Sex and the City-2 Performs better
So even if "Sex and the City 2" consisted of nothing but a two-hour fashion show, it would draw crowds. But it also has the returning cast members in fine comic form, and it has more cutting-edge humor than the first movie.
Critics will carp about the platitudes in the script and about the longueurs in the nearly two-hour opus, but for the core audience, there will be no complaints about too much of a good thing.

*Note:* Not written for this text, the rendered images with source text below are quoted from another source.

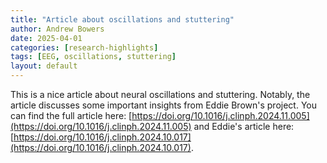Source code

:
 ```yaml
---
title: "Article about oscillations and stuttering"
author: Andrew Bowers
date: 2025-04-01
categories: [research-highlights]
tags: [EEG, oscillations, stuttering]
layout: default
---
```



This is a nice article about neural oscillations and stuttering. Notably, the article discusses some important insights from Eddie Brown's project. You can find the full article here: [https://doi.org/10.1016/j.clinph.2024.11.005](https://doi.org/10.1016/j.clinph.2024.11.005) and Eddie's article here: [https://doi.org/10.1016/j.clinph.2024.10.017](https://doi.org/10.1016/j.clinph.2024.10.017).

This picture is going to be a smash when it opens on Thursday via New Line/Warner Bros.
Some of us who enjoyed the outrageous antics showcased in the HBO series created by Darren Star and executed in later years by Michael Patrick King (the writer-director of both films) found the first movie disappointingly bland. Instead of the bracing emphasis on sex, the focus shifted to less scintillating folderol about marriage. Carrie (Sarah Jessica Parker) was jilted at the altar by her true love, Mr. Big (Chris Noth), but snared him in the end. Miranda (Cynthia Nixon) also faced a crisis in her marriage but ended up in a clinch with hubby Steve (David Eigenberg).
The new movie begins two years later at a wedding -- a gay wedding (in Connecticut). But though the two grooms are pledging their devotion, the gals are learning that marital bliss is more elusive than the first movie implied.

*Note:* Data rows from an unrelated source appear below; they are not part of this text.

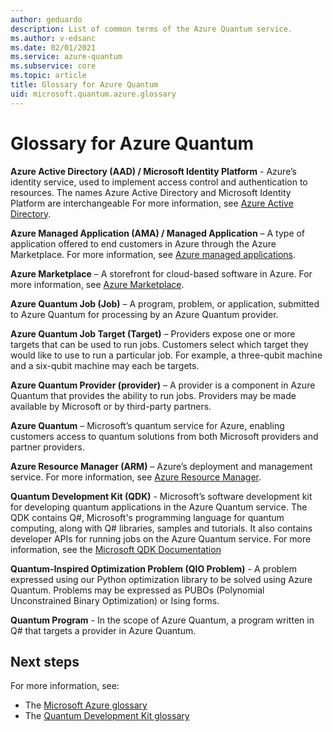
 ```yaml
---
author: geduardo
description: List of common terms of the Azure Quantum service.
ms.author: v-edsanc
ms.date: 02/01/2021
ms.service: azure-quantum
ms.subservice: core
ms.topic: article
title: Glossary for Azure Quantum
uid: microsoft.quantum.azure.glossary
---
```


# Glossary for Azure Quantum

**Azure Active Directory (AAD) / Microsoft Identity Platform** - Azure’s identity service, used to implement access control and authentication to resources. The names Azure Active Directory and Microsoft Identity Platform are interchangeable For more information, see [Azure Active Directory](https://docs.microsoft.com/azure/active-directory/fundamentals/active-directory-whatis).

**Azure Managed Application (AMA) / Managed Application** – A type of application offered to end customers in Azure through the Azure Marketplace. For more information, see [Azure managed applications](https://docs.microsoft.com/azure/managed-applications/overview).

**Azure Marketplace** – A storefront for cloud-based software in Azure. For more information, see [Azure Marketplace](https://azuremarketplace.microsoft.com/marketplace/).

**Azure Quantum Job (Job)** – A program, problem, or application, submitted to Azure Quantum for processing by an Azure Quantum provider.

**Azure Quantum Job Target (Target)** – Providers expose one or more targets that can be used to run jobs. Customers select which target they would like to use to run a particular job. For example, a three-qubit machine and a six-qubit machine may each be targets.

**Azure Quantum Provider (provider)** – A provider is a component in Azure Quantum that provides the ability to run jobs. Providers may be made available by Microsoft or by third-party partners.

**Azure Quantum** – Microsoft’s quantum service for Azure, enabling customers access to quantum solutions from both Microsoft providers and partner providers.

**Azure Resource Manager (ARM)** – Azure’s deployment and management service. For more information, see [Azure Resource Manager](https://docs.microsoft.com/azure/azure-resource-manager/resource-group-overview).

**Quantum Development Kit (QDK)** - Microsoft’s software development kit for developing quantum applications in the Azure Quantum service. The QDK contains Q\#, Microsoft's programming language for quantum computing, along with Q\# libraries, samples and tutorials. It also contains developer APIs for running jobs on the Azure Quantum service. For more information, see the [Microsoft QDK Documentation](xref:microsoft.quantum.overview.qdk-overview)

**Quantum-Inspired Optimization Problem (QIO Problem)** - A problem expressed using our Python optimization library to be solved using Azure Quantum. Problems may be expressed as PUBOs (Polynomial Unconstrained Binary Optimization) or Ising forms.

**Quantum Program** - In the scope of Azure Quantum, a program written in Q# that targets a provider in Azure Quantum.

## Next steps

For more information, see:

- The [Microsoft Azure glossary](https://docs.microsoft.com/azure/azure-glossary-cloud-terminology)
- The [Quantum Development Kit glossary](xref:microsoft.quantum.glossary-qdk)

Carrie and Big find themselves at odds over an issue that bedevils many couples: She loves to go out on the town, and he turns out to be a closet TV addict who wants to do nothing more than curl up on the couch watching old movies.
Charlotte (Kristin Davis) has achieved her dream life with two children, but the tots turn out to be maddening rather than adorable. Only Samantha (the consistently irresistible Kim Cattrall) remains defiantly single, waging her own personal war against menopause.
These wan domestic squabbles are merely prelude to the movie's major plot development. Samantha is approached by an Arab sheik to devise a PR campaign for his business enterprises, and he offers to fly her and her three gal pals on an all-expenses-paid luxury vacation to Abu Dhabi. (These scenes were filmed in Morocco.) Even in an escapist fantasy, the spectacle of women sinking into this billionaire's paradise at a time of widespread economic hardship initially seems creepy and off-putting.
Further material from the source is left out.